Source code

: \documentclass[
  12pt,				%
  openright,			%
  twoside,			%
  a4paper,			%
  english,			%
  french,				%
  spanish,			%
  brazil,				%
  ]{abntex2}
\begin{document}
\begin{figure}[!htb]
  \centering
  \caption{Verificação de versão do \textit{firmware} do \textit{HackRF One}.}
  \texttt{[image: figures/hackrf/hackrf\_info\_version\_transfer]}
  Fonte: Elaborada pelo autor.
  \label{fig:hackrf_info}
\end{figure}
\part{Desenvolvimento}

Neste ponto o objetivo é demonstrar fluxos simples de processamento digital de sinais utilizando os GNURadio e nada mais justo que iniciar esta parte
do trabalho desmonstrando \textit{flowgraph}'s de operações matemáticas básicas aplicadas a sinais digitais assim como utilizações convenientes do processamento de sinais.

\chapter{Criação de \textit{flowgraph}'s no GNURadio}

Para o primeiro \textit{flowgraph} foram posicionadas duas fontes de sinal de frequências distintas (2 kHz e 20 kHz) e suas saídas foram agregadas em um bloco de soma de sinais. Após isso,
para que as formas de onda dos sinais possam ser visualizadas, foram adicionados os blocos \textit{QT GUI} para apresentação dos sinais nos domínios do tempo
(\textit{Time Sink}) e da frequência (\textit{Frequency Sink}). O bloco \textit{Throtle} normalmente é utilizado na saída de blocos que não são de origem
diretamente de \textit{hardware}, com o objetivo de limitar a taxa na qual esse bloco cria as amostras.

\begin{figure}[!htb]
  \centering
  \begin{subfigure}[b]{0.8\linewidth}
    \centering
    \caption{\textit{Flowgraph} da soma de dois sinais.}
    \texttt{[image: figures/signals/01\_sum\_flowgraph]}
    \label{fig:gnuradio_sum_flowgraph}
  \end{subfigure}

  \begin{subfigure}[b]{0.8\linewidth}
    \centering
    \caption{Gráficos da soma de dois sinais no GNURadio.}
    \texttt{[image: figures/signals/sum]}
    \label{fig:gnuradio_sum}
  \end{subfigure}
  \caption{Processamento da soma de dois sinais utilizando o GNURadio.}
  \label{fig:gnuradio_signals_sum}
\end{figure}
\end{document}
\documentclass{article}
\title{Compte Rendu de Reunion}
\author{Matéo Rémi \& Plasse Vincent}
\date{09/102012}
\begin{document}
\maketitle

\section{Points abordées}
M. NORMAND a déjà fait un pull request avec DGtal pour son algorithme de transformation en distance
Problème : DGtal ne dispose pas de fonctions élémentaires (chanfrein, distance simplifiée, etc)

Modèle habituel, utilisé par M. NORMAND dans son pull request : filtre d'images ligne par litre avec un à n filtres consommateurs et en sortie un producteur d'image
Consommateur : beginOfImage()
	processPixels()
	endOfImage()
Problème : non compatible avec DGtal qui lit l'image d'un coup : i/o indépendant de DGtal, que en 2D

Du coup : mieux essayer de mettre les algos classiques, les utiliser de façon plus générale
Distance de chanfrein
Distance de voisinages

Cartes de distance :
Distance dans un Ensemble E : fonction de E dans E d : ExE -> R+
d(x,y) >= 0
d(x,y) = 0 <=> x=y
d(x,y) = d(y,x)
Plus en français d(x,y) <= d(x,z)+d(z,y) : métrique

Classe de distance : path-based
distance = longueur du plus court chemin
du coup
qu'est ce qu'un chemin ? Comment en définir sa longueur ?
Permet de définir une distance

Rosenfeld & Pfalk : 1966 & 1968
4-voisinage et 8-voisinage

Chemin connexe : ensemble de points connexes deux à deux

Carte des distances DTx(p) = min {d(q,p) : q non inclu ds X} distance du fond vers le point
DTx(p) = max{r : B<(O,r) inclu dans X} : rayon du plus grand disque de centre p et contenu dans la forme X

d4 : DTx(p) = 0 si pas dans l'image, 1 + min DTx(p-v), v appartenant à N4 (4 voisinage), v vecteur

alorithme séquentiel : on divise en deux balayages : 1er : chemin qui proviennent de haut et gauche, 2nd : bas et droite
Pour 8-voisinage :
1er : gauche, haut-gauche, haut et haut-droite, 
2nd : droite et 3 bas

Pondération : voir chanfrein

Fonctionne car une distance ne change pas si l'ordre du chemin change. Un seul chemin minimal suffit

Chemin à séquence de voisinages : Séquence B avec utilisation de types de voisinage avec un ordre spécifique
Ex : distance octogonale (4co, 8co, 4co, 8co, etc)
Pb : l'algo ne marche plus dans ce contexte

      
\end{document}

Exercise requirements
Write out the entire listing exactly.

Task output
Source code

: \documentclass[
  12pt,				%
  openright,			%
  twoside,			%
  a4paper,			%
  english,			%
  french,				%
  spanish,			%
  brazil,				%
  ]{abntex2}
\begin{document}
\begin{figure}[!htb]
  \centering
  \caption{Verificação de versão do \textit{firmware} do \textit{HackRF One}.}
  \texttt{[image: figures/hackrf/hackrf\_info\_version\_transfer]}
  Fonte: Elaborada pelo autor.
  \label{fig:hackrf_info}
\end{figure}
\part{Desenvolvimento}

Neste ponto o objetivo é demonstrar fluxos simples de processamento digital de sinais utilizando os GNURadio e nada mais justo que iniciar esta parte
do trabalho desmonstrando \textit{flowgraph}'s de operações matemáticas básicas aplicadas a sinais digitais assim como utilizações convenientes do processamento de sinais.

\chapter{Criação de \textit{flowgraph}'s no GNURadio}

Para o primeiro \textit{flowgraph} foram posicionadas duas fontes de sinal de frequências distintas (2 kHz e 20 kHz) e suas saídas foram agregadas em um bloco de soma de sinais. Após isso,
para que as formas de onda dos sinais possam ser visualizadas, foram adicionados os blocos \textit{QT GUI} para apresentação dos sinais nos domínios do tempo
(\textit{Time Sink}) e da frequência (\textit{Frequency Sink}). O bloco \textit{Throtle} normalmente é utilizado na saída de blocos que não são de origem
diretamente de \textit{hardware}, com o objetivo de limitar a taxa na qual esse bloco cria as amostras.

\begin{figure}[!htb]
  \centering
  \begin{subfigure}[b]{0.8\linewidth}
    \centering
    \caption{\textit{Flowgraph} da soma de dois sinais.}
    \texttt{[image: figures/signals/01\_sum\_flowgraph]}
    \label{fig:gnuradio_sum_flowgraph}
  \end{subfigure}

  \begin{subfigure}[b]{0.8\linewidth}
    \centering
    \caption{Gráficos da soma de dois sinais no GNURadio.}
    \texttt{[image: figures/signals/sum]}
    \label{fig:gnuradio_sum}
  \end{subfigure}
  \caption{Processamento da soma de dois sinais utilizando o GNURadio.}
  \label{fig:gnuradio_signals_sum}
\end{figure}
\end{document}
\documentclass{article}
\title{Compte Rendu de Reunion}
\author{Matéo Rémi \& Plasse Vincent}
\date{09/102012}
\begin{document}
\maketitle

\section{Points abordées}
M. NORMAND a déjà fait un pull request avec DGtal pour son algorithme de transformation en distance
Problème : DGtal ne dispose pas de fonctions élémentaires (chanfrein, distance simplifiée, etc)

Modèle habituel, utilisé par M. NORMAND dans son pull request : filtre d'images ligne par litre avec un à n filtres consommateurs et en sortie un producteur d'image
Consommateur : beginOfImage()
	processPixels()
	endOfImage()
Problème : non compatible avec DGtal qui lit l'image d'un coup : i/o indépendant de DGtal, que en 2D

Du coup : mieux essayer de mettre les algos classiques, les utiliser de façon plus générale
Distance de chanfrein
Distance de voisinages

Cartes de distance :
Distance dans un Ensemble E : fonction de E dans E d : ExE -> R+
d(x,y) >= 0
d(x,y) = 0 <=> x=y
d(x,y) = d(y,x)
Plus en français d(x,y) <= d(x,z)+d(z,y) : métrique

Classe de distance : path-based
distance = longueur du plus court chemin
du coup
qu'est ce qu'un chemin ? Comment en définir sa longueur ?
Permet de définir une distance

Rosenfeld & Pfalk : 1966 & 1968
4-voisinage et 8-voisinage

Chemin connexe : ensemble de points connexes deux à deux

Carte des distances DTx(p) = min {d(q,p) : q non inclu ds X} distance du fond vers le point
DTx(p) = max{r : B<(O,r) inclu dans X} : rayon du plus grand disque de centre p et contenu dans la forme X

d4 : DTx(p) = 0 si pas dans l'image, 1 + min DTx(p-v), v appartenant à N4 (4 voisinage), v vecteur

alorithme séquentiel : on divise en deux balayages : 1er : chemin qui proviennent de haut et gauche, 2nd : bas et droite
Pour 8-voisinage :
1er : gauche, haut-gauche, haut et haut-droite, 
2nd : droite et 3 bas

Pondération : voir chanfrein

Fonctionne car une distance ne change pas si l'ordre du chemin change. Un seul chemin minimal suffit

Chemin à séquence de voisinages : Séquence B avec utilisation de types de voisinage avec un ordre spécifique
Ex : distance octogonale (4co, 8co, 4co, 8co, etc)
Pb : l'algo ne marche plus dans ce contexte

      
\end{document}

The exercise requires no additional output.